Add getChars to CharSequence
Ulf Zibis
Ulf.Zibis at CoSoCo.de
Tue Apr 23 23:03:25 UTC 2013
Hi Martin, (cc'd core-libs-dev)
Am 23.04.2013 21:36, schrieb Martin Buchholz:
> Hi Ulf!
>
>
> On Mon, Apr 22, 2013 at 9:11 PM, Ulf Zibis <Ulf.Zibis at cosoco.de <mailto:Ulf.Zibis at cosoco.de>> wrote:
>
> Am 22.04.2013 21:45, schrieb Martin Buchholz:
>
> Another preliminary webrev is out at
> http://cr.openjdk.java.net/~martin/webrevs/openjdk8/getChars/
> <http://cr.openjdk.java.net/%7Emartin/webrevs/openjdk8/getChars/>
> <http://cr.openjdk.java.net/%7Emartin/webrevs/openjdk8/getChars/>
>
> This looks great, but AbstractStringBuilder could be again simplified ...
>
> 1. What is the difference between replaceOutOfBounds() and substringOutOfBounds() ? ;-)
>
>
> detail message is different to try to match the parameter names (most of the time...)
Hm, maybe I'm blind, I can't see any difference, even in the parameter names.
> 2. naming suggestion:
> outOfBoundsMsg() --> outOfSrcBoundsMsg()
> replaceOutOfBounds(), substringOutOfBounds() --> outOfDstBoundsMsg()
>
Hm, I'm additionally "concerned" about that in one case you add the suffix "Msg", but not in the others.
>
> 3. You could rename the parameters of getChars to:
> getChars(int start, int end, char[] dst, int dstStart)
> Then you only need one method: outOfBoundsMsg() !!
> Note that append(CharSequence s, int start, int end), calling getChars(), also uses start,
> end.
>
>
> If a method has a "src" and "dst", then it makes sense to make that clear in the parameter names,
> but if it only has a "src", then it makes sense to leave out the prefix "src" in the parameter names.
Well, if one invokes append(CharSequence s, int start, int end), then IMO it's confusing to see
"srcBegin" + "srcEnd" in the exception message. Why isn't this possible to change as you stated below?
Instead "dst" you could also use "result" or "drain", and instead "dstStart", "dstOffset" or just
"offset". The parameters order would make it clear enough that "offset" is meant for "dst".

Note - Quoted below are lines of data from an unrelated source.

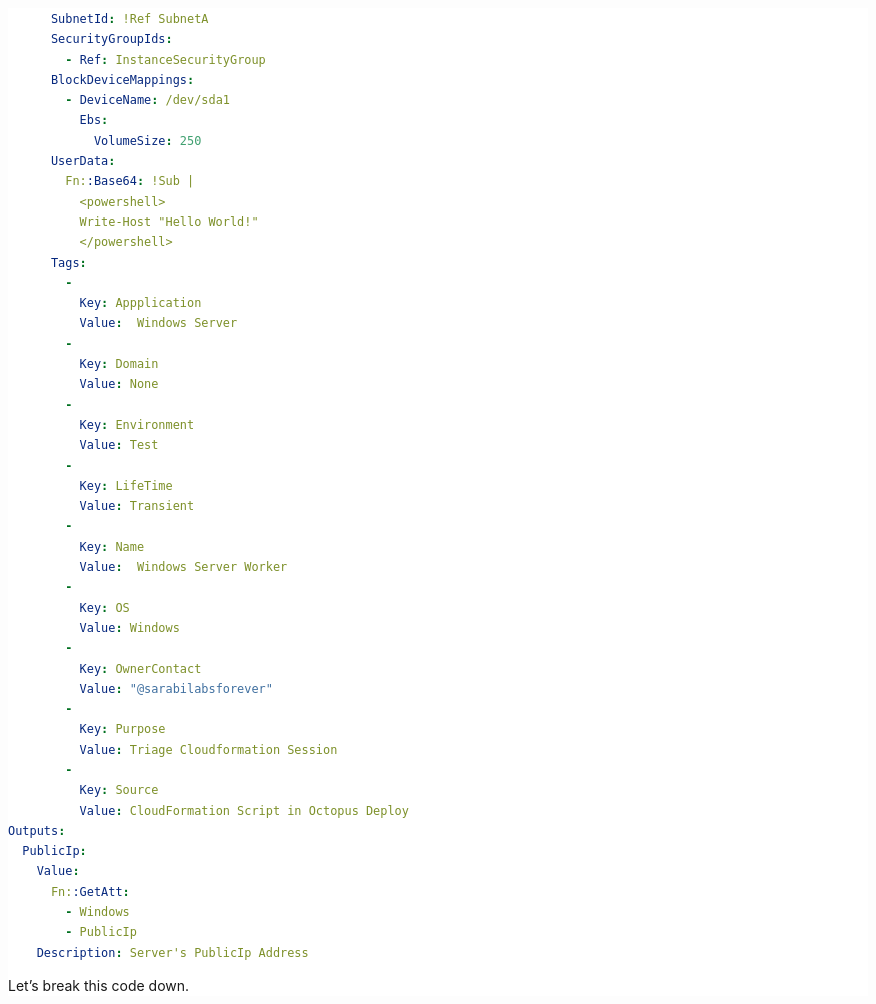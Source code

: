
 ```YAML
      SubnetId: !Ref SubnetA
      SecurityGroupIds:
        - Ref: InstanceSecurityGroup
      BlockDeviceMappings:
        - DeviceName: /dev/sda1
          Ebs:
            VolumeSize: 250
      UserData:
        Fn::Base64: !Sub |
          <powershell>
          Write-Host "Hello World!"
          </powershell>
      Tags:
        -
          Key: Appplication
          Value:  Windows Server
        -
          Key: Domain
          Value: None
        -
          Key: Environment
          Value: Test
        -
          Key: LifeTime
          Value: Transient
        -
          Key: Name
          Value:  Windows Server Worker
        -
          Key: OS
          Value: Windows
        -
          Key: OwnerContact
          Value: "@sarabilabsforever"
        -
          Key: Purpose
          Value: Triage Cloudformation Session
        -
          Key: Source
          Value: CloudFormation Script in Octopus Deploy
Outputs:
  PublicIp:
    Value:
      Fn::GetAtt:
        - Windows
        - PublicIp
    Description: Server's PublicIp Address
```

Let’s break this code down.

> It's annoying to use the words "begin" and "start" interchangeably. I prefer "start", but it's
> probably not possible to fix this now.
That's exactly, what I wanted to say. I think it's up to you, because it's a new introduced method,
to use "start" rather than "begin", as I too would prefer it.
> 4. Instead:
> if (start < 0 || start > end || end > count)
> you could write:
> if (start < 0 || end - start < 0 || end > count)
> because result of end - start could be reused later.
>
>
> Yeah, and we can do even better:
>
> public void getChars(int srcBegin, int srcEnd, char[] dst, int dstBegin) {
> int length = srcEnd - srcBegin;
> if ((srcBegin | length | (count - srcEnd)) < 0)
> throw new StringIndexOutOfBoundsException
> (outOfBoundsMsg(srcBegin, srcEnd));
> System.arraycopy(value, srcBegin, dst, dstBegin, length);
> }
Yep, great discovery ! I guess, there are many places in the JDK, where this would apply.
> 6. insert() methods should likewise throw SIOOBE instead IOOBE.
> Then likewise outOfBoundsMsg() could be used.
>
>
> I'm willing to change exception detail, but not the actual class of the exception thrown.
Hm, in my feeling it was by mistake, to inconsistently throw IOOBE instead SIOOBE. IMO it wouldn't
hurt to throw an SIOOBE, as it's derived from IOOBE, so catching for IOOBE would still work.